«L’Ukraine c’est l’Europe», pouvait-on entendre sur la place Maidan lors de la révolution ukrainienne de novembre 2013. L’Ukraine vient aujourd’hui de faire un pas de plus vers l’Europe en dépit de nombreuses résistances.

Depuis presque 10 jours, le Parlement ukrainien faisait face à un vote crucial. En forçant légèrement le trait, les député.e.s avaient le choix entre maintenir l’homophobie dans le Code du travail et se rapprocher un peu plus de l’Union européenne. C’est un dilemme que l’Union impose à l’Ukraine depuis 2010 en contraignant l’entrée du pays dans l’espace Schengen au vote de 10 lois qui répondent aux standards européens. Parmi elles, une seule a provoqué de vifs débats. Cette loi est en fait un amendement au Code du travail ukrainien qui interdit toute discrimination à l’embauche, notamment à l’égard des LGBT. Et c’est ce «notamment» qui a posé problème. Que cet amendement lutte contre les discriminations fondées sur la nationalité ou l’âge n’a pas suscité le tollé qu’a provoqué le fait qu’il interdise toute discrimination envers les personnes LGBT. Le scrutin s’est alors transformé en un vote pour ou contre l’ouverture de nouveaux droits aux LGBT.

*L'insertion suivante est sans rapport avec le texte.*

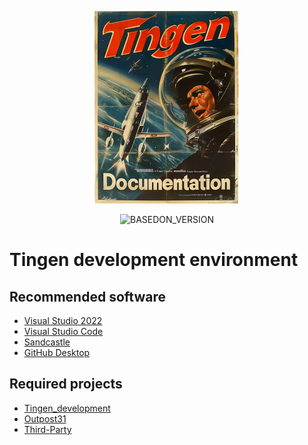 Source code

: <!-- u241017 -->

<div align="center">

  ![logo](../../.github/Images/Logos/TingenDocumentation-232x308.png)

  ![BASEDON_VERSION](https://img.shields.io/badge/BASED%20ON%20Tingen%2024.10-white?style=for-the-badge)

</div>

# Tingen development environment

## Recommended software

* [Visual Studio 2022](https://visualstudio.microsoft.com/)
* [Visual Studio Code](https://visualstudio.microsoft.com/)
* [Sandcastle](https://github.com/EWSoftware/SHFB)
* [GitHub Desktop](https://github.com/apps/desktop)

## Required projects

* [Tingen_development](https://github.com/spectrum-health-systems/Tingen-Development)
* [Outpost31](https://github.com/spectrum-health-systems/Outpost31)
* [Third-Party](https://github.com/spectrum-health-systems/Tingen-ThirdParty)
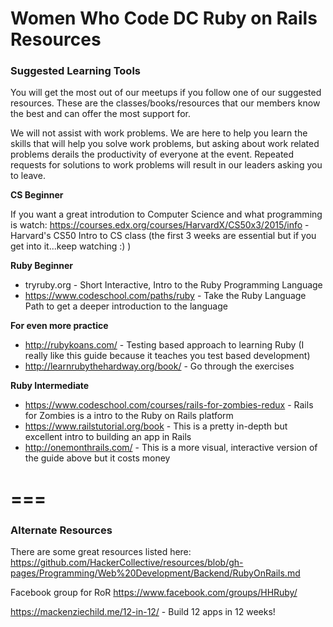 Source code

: # Women Who Code DC Ruby on Rails Resources

### Suggested Learning Tools

You will get the most out of our meetups if you follow one of our suggested resources. These are the classes/books/resources that our members know the best and can offer the most support for.

We will not assist with work problems. We are here to help you learn the skills that will help you solve work problems, but asking about work related problems derails the productivity of everyone at the event. Repeated requests for solutions to work problems will result in our leaders asking you to leave.

**CS Beginner**

If you want a great introdution to Computer Science and what programming is watch:
https://courses.edx.org/courses/HarvardX/CS50x3/2015/info - Harvard's CS50 Intro to CS class
(the first 3 weeks are essential but if you get into it...keep watching :) )

**Ruby Beginner**

* tryruby.org - Short Interactive, Intro to the Ruby Programming Language
* https://www.codeschool.com/paths/ruby - Take the Ruby Language Path to get a deeper introduction to the language

**For even more practice**

* http://rubykoans.com/ - Testing based approach to learning Ruby (I really like this guide because it teaches you test based development)
* http://learnrubythehardway.org/book/ - Go through the exercises 

**Ruby Intermediate**

* https://www.codeschool.com/courses/rails-for-zombies-redux - Rails for Zombies is a intro to the Ruby on Rails platform
* https://www.railstutorial.org/book - This is a pretty in-depth but excellent intro to building an app in Rails
* http://onemonthrails.com/ - This is a more visual, interactive version of the guide above but it costs money

===
===

### Alternate Resources

There are some great resources listed here: https://github.com/HackerCollective/resources/blob/gh-pages/Programming/Web%20Development/Backend/RubyOnRails.md

Facebook group for RoR
https://www.facebook.com/groups/HHRuby/

https://mackenziechild.me/12-in-12/ - Build 12 apps in 12 weeks!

Deux fois en cinq jours, les député.e.s ukrainien.ne.s ont rejeté cet unique amendement malgré le soutien de 207 député.e.s sur un total de 450. Entre les votes du 5 et du 10 novembre, 90 député.e.s se sont ajouté.e.s à celles et ceux qui soutenaient la mesure mais cela n’a pas suffi. Deux jours plus tard, les rangs des supporters de l’amendement ont encore grossi jusqu’à atteindre une majorité surprise. Jeudi 12 novembre, après six votes qui n’atteignaient pas le quorum, le président du Parlement Volodymyr Groïsman a pris la parole et rappelé l’importance de ce vote pour la libéralisation du pays tout en affirmant «que les valeurs fondamentales de tout État sont les droits humains», a confié à Yagg Olena Shevchenko, directrice de l’ONG Insight. Dans la foulée, la Parlement a adopté l’amendement par 234 voix.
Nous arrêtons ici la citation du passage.